Les facteurs de risque

La maltraitance désigne « un geste singulier ou répétitif, ou une absence d’action appropriée qui se produit dans une relation où il devrait avoir de la confiance, et que cela cause du tort ou de la détresse chez la personne aînée. »[31] Il existe de multiples facteurs (individuels, sociétaux et relationnels). Le premier facteur de risque est le fait d’être une femme. Les chiffres démontrent que les femmes vivent deux fois plus de maltraitance contrairement aux hommes[32]. La principale forme de maltraitance que les femmes subissent est « de nature psychologique »[33].Le second facteur de risque est la vulnérabilité des personnes âgées lorsqu’il est question de l’argent et des finances[34],[35].Cette exploitation financière est majoritairement faite par un ami, une connaissance, un professionnel ou un fournisseur de santé[34].Plusieurs études sur le sujet avancent qu'environ « 1/3 des exploitations sont commises par des inconnus »[34]. L’Organisation mondiale de la Santé souligne « qu' environ une personne âgée de plus de 60 ans sur six a été victime d’une forme de maltraitance dans son environnement familier au cours de l’année (...) »[36].

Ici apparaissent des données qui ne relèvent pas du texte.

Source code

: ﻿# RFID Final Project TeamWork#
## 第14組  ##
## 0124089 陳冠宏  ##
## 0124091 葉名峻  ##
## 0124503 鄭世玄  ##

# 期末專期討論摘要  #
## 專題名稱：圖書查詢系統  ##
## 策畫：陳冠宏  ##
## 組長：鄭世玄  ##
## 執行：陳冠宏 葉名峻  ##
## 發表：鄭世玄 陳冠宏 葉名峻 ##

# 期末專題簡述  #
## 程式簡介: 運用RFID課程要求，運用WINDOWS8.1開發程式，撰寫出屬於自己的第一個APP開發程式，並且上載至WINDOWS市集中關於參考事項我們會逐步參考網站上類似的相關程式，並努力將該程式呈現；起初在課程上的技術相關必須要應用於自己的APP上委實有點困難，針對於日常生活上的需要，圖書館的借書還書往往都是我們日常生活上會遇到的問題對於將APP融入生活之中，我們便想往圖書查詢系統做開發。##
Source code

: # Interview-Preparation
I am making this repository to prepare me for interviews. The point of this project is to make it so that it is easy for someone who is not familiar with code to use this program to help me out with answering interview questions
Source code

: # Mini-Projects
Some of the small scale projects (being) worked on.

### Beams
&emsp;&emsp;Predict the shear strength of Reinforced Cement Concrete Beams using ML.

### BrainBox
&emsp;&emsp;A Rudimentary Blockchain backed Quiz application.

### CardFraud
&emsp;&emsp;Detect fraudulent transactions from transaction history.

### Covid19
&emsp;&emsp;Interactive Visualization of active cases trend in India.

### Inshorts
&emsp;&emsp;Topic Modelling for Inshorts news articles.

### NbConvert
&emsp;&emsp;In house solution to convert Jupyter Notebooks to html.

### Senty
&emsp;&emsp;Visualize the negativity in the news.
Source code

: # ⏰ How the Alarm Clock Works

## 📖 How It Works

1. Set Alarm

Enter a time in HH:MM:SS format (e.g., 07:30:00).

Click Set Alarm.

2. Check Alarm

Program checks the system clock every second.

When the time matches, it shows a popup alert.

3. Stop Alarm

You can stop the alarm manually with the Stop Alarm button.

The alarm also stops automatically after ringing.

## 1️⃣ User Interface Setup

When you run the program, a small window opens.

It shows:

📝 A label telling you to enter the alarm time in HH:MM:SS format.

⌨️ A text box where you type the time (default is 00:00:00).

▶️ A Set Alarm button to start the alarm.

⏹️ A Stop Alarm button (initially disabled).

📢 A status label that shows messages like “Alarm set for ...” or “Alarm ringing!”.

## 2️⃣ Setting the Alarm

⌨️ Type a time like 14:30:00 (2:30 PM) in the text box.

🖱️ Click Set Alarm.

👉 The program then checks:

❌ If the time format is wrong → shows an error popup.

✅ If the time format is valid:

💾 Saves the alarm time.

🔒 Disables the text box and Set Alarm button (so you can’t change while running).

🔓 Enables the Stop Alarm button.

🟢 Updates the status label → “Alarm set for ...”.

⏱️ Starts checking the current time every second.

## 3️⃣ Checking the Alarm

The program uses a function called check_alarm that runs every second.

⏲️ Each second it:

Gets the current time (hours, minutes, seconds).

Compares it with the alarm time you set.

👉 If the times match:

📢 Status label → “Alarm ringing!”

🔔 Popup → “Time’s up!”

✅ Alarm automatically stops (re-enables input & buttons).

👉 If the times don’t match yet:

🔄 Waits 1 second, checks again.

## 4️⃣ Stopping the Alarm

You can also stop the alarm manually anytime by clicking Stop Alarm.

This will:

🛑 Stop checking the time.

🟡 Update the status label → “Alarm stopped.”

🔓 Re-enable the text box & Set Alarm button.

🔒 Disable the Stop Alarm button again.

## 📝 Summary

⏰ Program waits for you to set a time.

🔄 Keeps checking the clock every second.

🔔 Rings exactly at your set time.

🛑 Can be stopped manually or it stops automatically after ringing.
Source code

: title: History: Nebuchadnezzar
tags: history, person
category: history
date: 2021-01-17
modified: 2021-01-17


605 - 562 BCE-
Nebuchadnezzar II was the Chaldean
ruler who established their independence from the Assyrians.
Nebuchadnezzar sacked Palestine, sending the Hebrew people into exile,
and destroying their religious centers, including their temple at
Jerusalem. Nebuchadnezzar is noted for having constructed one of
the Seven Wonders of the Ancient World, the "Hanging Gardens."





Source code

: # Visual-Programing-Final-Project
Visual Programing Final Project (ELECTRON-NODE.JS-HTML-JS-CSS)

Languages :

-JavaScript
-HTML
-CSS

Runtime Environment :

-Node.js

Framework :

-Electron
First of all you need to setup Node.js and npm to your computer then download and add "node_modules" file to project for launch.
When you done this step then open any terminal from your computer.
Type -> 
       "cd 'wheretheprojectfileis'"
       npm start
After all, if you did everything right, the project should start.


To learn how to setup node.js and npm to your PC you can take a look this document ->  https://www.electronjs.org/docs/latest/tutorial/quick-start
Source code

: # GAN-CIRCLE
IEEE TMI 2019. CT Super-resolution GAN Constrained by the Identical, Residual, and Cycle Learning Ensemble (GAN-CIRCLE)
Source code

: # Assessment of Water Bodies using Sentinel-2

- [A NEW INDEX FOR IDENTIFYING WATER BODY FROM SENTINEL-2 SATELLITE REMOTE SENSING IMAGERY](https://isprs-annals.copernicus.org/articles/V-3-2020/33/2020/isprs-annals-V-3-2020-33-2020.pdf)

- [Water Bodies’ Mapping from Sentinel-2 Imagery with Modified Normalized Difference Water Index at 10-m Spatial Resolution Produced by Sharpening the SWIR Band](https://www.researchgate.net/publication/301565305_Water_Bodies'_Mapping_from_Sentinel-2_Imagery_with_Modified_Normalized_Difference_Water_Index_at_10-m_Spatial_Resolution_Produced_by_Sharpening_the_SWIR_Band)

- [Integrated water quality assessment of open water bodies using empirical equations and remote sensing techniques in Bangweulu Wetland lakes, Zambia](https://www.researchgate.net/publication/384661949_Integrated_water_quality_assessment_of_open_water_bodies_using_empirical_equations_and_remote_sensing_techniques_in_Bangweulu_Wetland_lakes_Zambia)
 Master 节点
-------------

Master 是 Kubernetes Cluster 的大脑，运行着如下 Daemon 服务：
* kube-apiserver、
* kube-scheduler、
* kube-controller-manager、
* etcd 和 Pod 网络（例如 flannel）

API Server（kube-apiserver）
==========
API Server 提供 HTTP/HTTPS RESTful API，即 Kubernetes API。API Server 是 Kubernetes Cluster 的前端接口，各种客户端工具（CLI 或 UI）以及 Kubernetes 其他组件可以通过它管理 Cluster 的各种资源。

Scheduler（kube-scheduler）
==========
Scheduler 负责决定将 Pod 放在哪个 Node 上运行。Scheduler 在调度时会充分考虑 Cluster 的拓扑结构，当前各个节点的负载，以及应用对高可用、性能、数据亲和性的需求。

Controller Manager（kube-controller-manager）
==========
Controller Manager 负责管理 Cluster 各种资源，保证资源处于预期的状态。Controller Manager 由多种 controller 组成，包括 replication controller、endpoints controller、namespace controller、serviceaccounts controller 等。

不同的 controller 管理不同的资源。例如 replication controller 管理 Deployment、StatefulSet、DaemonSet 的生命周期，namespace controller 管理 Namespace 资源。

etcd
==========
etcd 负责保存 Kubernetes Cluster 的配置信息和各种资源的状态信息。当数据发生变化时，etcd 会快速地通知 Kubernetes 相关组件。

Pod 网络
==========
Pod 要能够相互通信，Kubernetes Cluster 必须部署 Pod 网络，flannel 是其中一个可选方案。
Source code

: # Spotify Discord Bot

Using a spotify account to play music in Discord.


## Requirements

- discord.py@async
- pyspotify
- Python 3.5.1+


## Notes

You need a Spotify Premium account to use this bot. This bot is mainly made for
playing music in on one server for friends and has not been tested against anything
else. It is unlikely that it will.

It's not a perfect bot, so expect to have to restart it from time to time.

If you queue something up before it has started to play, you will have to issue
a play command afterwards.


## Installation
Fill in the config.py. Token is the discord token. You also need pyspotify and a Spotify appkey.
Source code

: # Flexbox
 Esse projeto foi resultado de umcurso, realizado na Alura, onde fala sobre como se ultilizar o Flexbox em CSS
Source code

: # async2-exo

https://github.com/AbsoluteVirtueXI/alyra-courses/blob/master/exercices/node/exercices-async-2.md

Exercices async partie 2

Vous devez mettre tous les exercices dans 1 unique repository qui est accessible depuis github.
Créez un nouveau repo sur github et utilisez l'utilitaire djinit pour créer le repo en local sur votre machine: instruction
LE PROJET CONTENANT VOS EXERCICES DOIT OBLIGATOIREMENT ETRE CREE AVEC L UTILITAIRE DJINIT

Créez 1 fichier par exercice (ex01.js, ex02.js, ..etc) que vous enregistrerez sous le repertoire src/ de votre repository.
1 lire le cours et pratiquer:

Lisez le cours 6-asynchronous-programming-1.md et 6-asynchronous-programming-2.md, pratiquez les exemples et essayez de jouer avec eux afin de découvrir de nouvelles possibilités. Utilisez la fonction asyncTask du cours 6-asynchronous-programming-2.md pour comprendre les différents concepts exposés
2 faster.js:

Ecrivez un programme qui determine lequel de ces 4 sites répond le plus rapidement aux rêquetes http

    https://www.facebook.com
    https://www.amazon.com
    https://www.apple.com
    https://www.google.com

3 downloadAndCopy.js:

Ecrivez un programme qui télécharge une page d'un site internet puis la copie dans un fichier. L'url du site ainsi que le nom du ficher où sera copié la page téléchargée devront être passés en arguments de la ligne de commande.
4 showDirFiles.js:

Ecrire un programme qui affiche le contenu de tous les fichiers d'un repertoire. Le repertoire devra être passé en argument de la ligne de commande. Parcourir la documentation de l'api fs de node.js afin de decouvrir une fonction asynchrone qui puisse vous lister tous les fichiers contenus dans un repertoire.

Le sentiment de vulnérabilité s’exprime aussi lorsque la santé de la personne se détériore et cette vulnérabilité due à une santé fragile est un facteur de risque qui touche principalement les personnes d’âge avancé. Leur vulnérabilité peut fréquemment leur faire vivre de l’intimidation[31]. Cette forme d’intimidation se caractérise par un rapport de force entre l’agresseur et la victime et peut être verbale, sociale, physique ou avec l’usage des technologies[31]. La forme physique, verbale et l’usage des technologies sont les formes les plus fréquentes puisque l’agresseur a une forme physique plus adéquate due à son âge[31].Les chercheurs mentionnent cependant qu’il n’y a pas « une grande reconnaissance au niveau de la violence sexuelle par les professionnels de la santé »[37]. Au niveau verbal, l’agresseur tentera de diminuer la confiance et les connaissances de la personne âgée qui se trouve devant lui[31]. Lorsqu’il est question de l’usage des technologies, l’agresseur est majoritairement plus qualifié en technologie que sa victime, ce qui lui permet d’utiliser cette qualification à son avantage[38].

Il y a quatre éléments permettant d’identifier clairement si la personne est victime de maltraitance. Le premier élément est que la personne subit des gestes violents[31]. Le second élément est la personne qui vit de la négligence[31].Le troisième élément est que l’agresseur a établi un environnement de confiance pour la personne, soit que la personne fait partie de la famille proche ou encore que celle-ci semble être professionnelle dans son métier[31].Puis, le quatrième élément est que la personne qui vit les répercussions de cette maltraitance soit en détresse. Cette détresse peut s’exprimer sur plusieurs formes[31].